CHP’den istifa edip Muharrem İnce ile Memleket Partisi’ni kuran ve sonra oradan da istifa edip soluğu AKP’de, Erdoğan’ın önünde alan Mehmet Ali Çelebi, bu zihniyetin siyasetteki temsilcilerinden biri. Doğu Perinçek de aynı ekolün kadim matruşka aktörlerinden. Meşum zihniyetin medyadaki temsilcileri ise Soner Yalçın ve Nedim Şener.
Tarihi bir arka planı var bu zihniyetin. ‘Derin Devlet’e eklemlenmiş en önemli temsilcilerinden biri, Bülent Ecevit’in etkinliğini artırması üzerine CHP’den istifa edip Cumhuriyetçi Güven Partisi’ni kuran Turhan Feyzioğlu idi. Erdoğan’ın Kuzey Kıbrıs Türk Cumhuriyeti Büyükelçiliği’ne atadığı eski Barolar Birliği Başkanı Metin Feyzioğlu’nun dedesidir Turhan Feyzioğlu, malum.

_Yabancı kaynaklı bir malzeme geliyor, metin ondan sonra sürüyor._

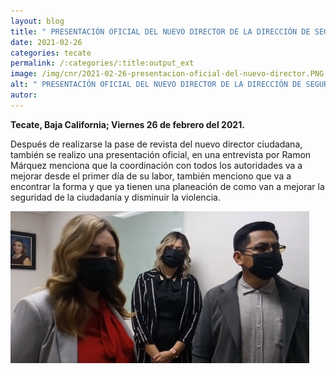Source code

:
 ```yaml
---
layout: blog
title: " PRESENTACIÓN OFICIAL DEL NUEVO DIRECTOR DE LA DIRECCIÓN DE SEGURIDAD CIUDADANA"
date: 2021-02-26
categories: tecate
permalink: /:categories/:title:output_ext
image: /img/cnr/2021-02-26-presentacion-oficial-del-nuevo-director.PNG
alt: " PRESENTACIÓN OFICIAL DEL NUEVO DIRECTOR DE LA DIRECCIÓN DE SEGURIDAD CIUDADANA"
autor:
---
```


**Tecate, Baja California; Viernes 26 de febrero del 2021.** 

Después de realizarse la pase de revista del nuevo director ciudadana, también se realizo una presentación oficial, en una entrevista por Ramon Márquez menciona que la coordinación con todos los autoridades va a mejorar desde el primer día de su labor, también menciono que va a encontrar la forma y que ya tienen una planeación de como van a mejorar la seguridad de la ciudadanía y disminuir la violencia.

<div id="carouselExampleSlidesOnly" class="carousel slide" data-ride="carousel">
  <div class="carousel-inner">
    <div class="carousel-item active">
       <img class="d-block w-100" src="/img/cnr/2021-02-26-presentacion-oficial-del-nuevo-director.PNG" loading="lazy"  alt=" PRESENTACIÓN OFICIAL DEL NUEVO DIRECTOR DE LA DIRECCIÓN DE SEGURIDAD CIUDADANA">
    </div>
  </div>
</div>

Turhan Feyzioğlu siyasi hayatı boyunca darbeci komutanlarla ve derin devlet unsurlarıyla gayet yakın ve sıcak ilişki içinde bulundu. Bülent Ecevit’e karşı mücadele yürüttü. CHP’nin birinci olduğu 1973 seçimlerinden sonra, CHP ile değil, diğer partilerle işbirliği yaptı. CHP’nin en çok milletvekiline sahip olduğu Meclis’te, Adalet Partisi, Milli Selamet Partisi ve Milliyetçi Hareket Partisi ile birlikte ‘Birinci Milliyetçi Cephe Hükümeti’nin kuruluşunda yer aldı.

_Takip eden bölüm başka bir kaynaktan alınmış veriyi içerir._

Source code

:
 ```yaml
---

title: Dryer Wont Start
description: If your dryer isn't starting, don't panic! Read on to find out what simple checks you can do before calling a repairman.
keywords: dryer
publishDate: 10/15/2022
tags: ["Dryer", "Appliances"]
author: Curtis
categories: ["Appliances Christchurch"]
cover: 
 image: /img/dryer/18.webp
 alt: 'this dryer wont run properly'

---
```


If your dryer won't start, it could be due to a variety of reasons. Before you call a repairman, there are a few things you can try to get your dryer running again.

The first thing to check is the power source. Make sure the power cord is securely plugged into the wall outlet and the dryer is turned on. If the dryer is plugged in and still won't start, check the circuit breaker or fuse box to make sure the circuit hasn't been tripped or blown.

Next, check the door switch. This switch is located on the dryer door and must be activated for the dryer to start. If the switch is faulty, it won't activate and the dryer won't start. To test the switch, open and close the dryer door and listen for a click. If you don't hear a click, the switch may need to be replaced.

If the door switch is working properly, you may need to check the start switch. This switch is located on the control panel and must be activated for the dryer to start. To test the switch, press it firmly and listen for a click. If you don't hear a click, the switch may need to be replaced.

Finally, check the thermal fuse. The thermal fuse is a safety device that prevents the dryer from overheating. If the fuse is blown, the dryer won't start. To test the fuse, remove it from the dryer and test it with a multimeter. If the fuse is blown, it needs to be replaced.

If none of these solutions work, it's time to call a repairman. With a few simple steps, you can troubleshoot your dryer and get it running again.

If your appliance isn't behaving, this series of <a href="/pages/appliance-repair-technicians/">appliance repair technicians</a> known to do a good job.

Hem 1973 hem de 1977 seçimlerinde çok kilit rol oynadı Feyzioğlu. 12 Eylül darbesinin yapan Kenan Evren, Feyzioğlu’nu başbakanlığa atamıştı. Atama tepki çekince karar durdurulmuş, Turhan Feyzioğlu’nun başbakanlığı sadece 5 saat sürmüştü.
İsmet İnönü’nün kendisinden sonra CHP’nin başına getirmek istediği ve derin devletin Ecevit’i iktidardan uzak tutmak için kullandığı bir isimdi Turhan Feyzioğlu. Torunu Metin Feyzioğlu da onunla aynı yolu seçti, şimdi Erdoğan’ın kanatlarının altında “büyükelçilik” yapıyor.
Şimdi Turhan Feyzioğlu’nun çizdiği yoldan siyasette Muharrem İnce yürüyor. Feyzioğlu, Ecevit’in önüne konulan bir bariyerdi, İnce ise Kılıçdaroğlu’nun. Devleti şahsi mülkü gören bariyer sahipleri, müttefikleri Erdoğan koltuğunu korusun diye elinden geleni yapıyor.